The Turkish language has joined Arabic and Kurdish in becoming an official language of the multi-ethnic Iraqi city of Kirkuk.
The Governorate of Kirkuk made the announcement on Thursday confirming that Turkish will once again become an official language in official correspondence. In March, the Iraqi government made Turkish an official administrative language, following requests by Turkmen parliamentarians and pressure from neighbouring Turkiye who had described the marginalisation of the community as a violation of their fundamental rights and of the country’s Constitution.
Turkiye’s Anadolu Agency quoted Mervan Al-Ani, an official from the Kirkuk provincial governor’s office who said “The use of the Turkish language in Kirkuk is a constitutional right.”
📹In Kirkuk, where Turkish has been declared as the official language, Turkish signs have started to be hung. pic.twitter.com/rKtJ1a0FoB
— EHA News (@eha_news) September 22, 2023
While Arabic and Kurdish are the two official languages of Iraq, according to the Constitution, Turkish and Syriac are considered official languages in administrative areas where speakers constitute a significant population.
According to Hurriyet, since the announcement, Kirkuk, which has a sizeable Turkmen population has already seen signs containing Turkish displayed around the city.
The decision to adopt Turkish as an official language had been made in 2008 but had faced delays. Chairman of the Turkmen Group in the Iraqi Parliament Ersat Salihi, a longtime critic of the stalled move urged the “using the Turkish language, the mother tongue of the Turkmens, in official institution signs, correspondences, and seals,” in a letter sent on 11 September to Rakan Al-Jabouri, the governor of Kirkuk.
“Turkish will be used as the primary language in the city. With Governor Rakan al-Janouri’s decision, different languages are being used concurrently in Kirkuk. Everyone should coexist in unity, and it is the legal right of everyone to learn their own language,” Al-Ani said.
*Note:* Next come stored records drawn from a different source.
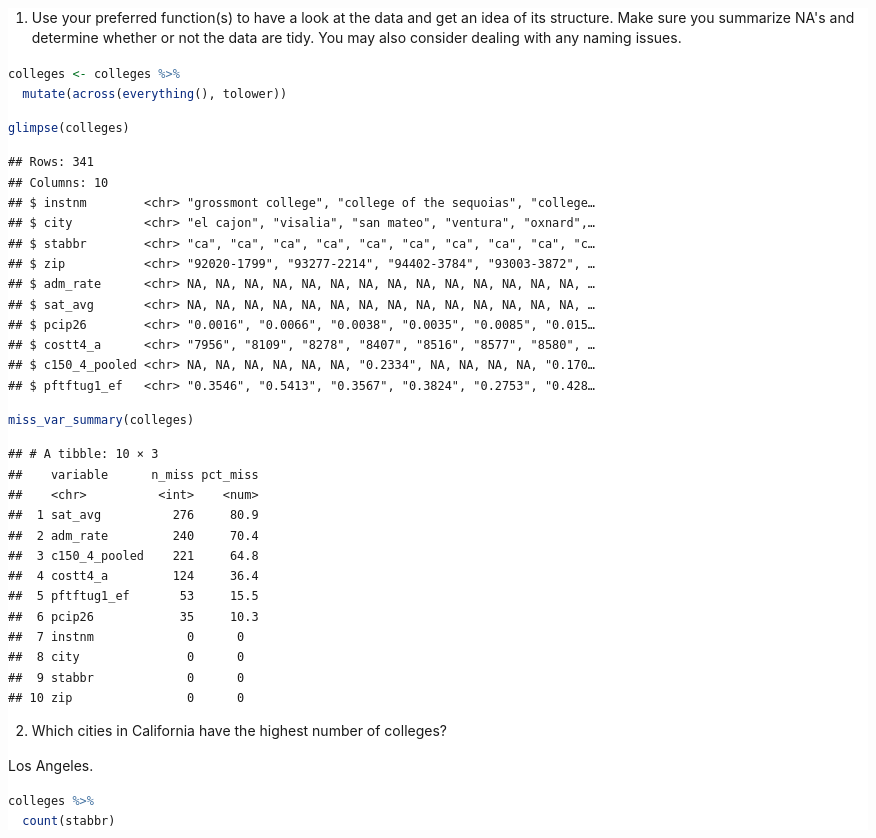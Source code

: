 1. Use your preferred function(s) to have a look at the data and get an idea of its structure. Make sure you summarize NA's and determine whether or not the data are tidy. You may also consider dealing with any naming issues.


```r
colleges <- colleges %>% 
  mutate(across(everything(), tolower))
```


```r
glimpse(colleges)
```

```
## Rows: 341
## Columns: 10
## $ instnm        <chr> "grossmont college", "college of the sequoias", "college…
## $ city          <chr> "el cajon", "visalia", "san mateo", "ventura", "oxnard",…
## $ stabbr        <chr> "ca", "ca", "ca", "ca", "ca", "ca", "ca", "ca", "ca", "c…
## $ zip           <chr> "92020-1799", "93277-2214", "94402-3784", "93003-3872", …
## $ adm_rate      <chr> NA, NA, NA, NA, NA, NA, NA, NA, NA, NA, NA, NA, NA, NA, …
## $ sat_avg       <chr> NA, NA, NA, NA, NA, NA, NA, NA, NA, NA, NA, NA, NA, NA, …
## $ pcip26        <chr> "0.0016", "0.0066", "0.0038", "0.0035", "0.0085", "0.015…
## $ costt4_a      <chr> "7956", "8109", "8278", "8407", "8516", "8577", "8580", …
## $ c150_4_pooled <chr> NA, NA, NA, NA, NA, NA, "0.2334", NA, NA, NA, NA, "0.170…
## $ pftftug1_ef   <chr> "0.3546", "0.5413", "0.3567", "0.3824", "0.2753", "0.428…
```

```r
miss_var_summary(colleges)
```

```
## # A tibble: 10 × 3
##    variable      n_miss pct_miss
##    <chr>          <int>    <num>
##  1 sat_avg          276     80.9
##  2 adm_rate         240     70.4
##  3 c150_4_pooled    221     64.8
##  4 costt4_a         124     36.4
##  5 pftftug1_ef       53     15.5
##  6 pcip26            35     10.3
##  7 instnm             0      0  
##  8 city               0      0  
##  9 stabbr             0      0  
## 10 zip                0      0
```

2. Which cities in California have the highest number of colleges?

Los Angeles.


```r
colleges %>% 
  count(stabbr)
```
Earlier this month the city witnessed civil unrest with ethnic clashes pitting Arabs and Turkmen against Kurdish supporters of the Kurdistan Democratic Party (KDP), following a decision made by Iraq’s highest court to return the KDP headquarters in the city to the party after federal police seized the building following the military’s reclaiming of the strategic city in 2017.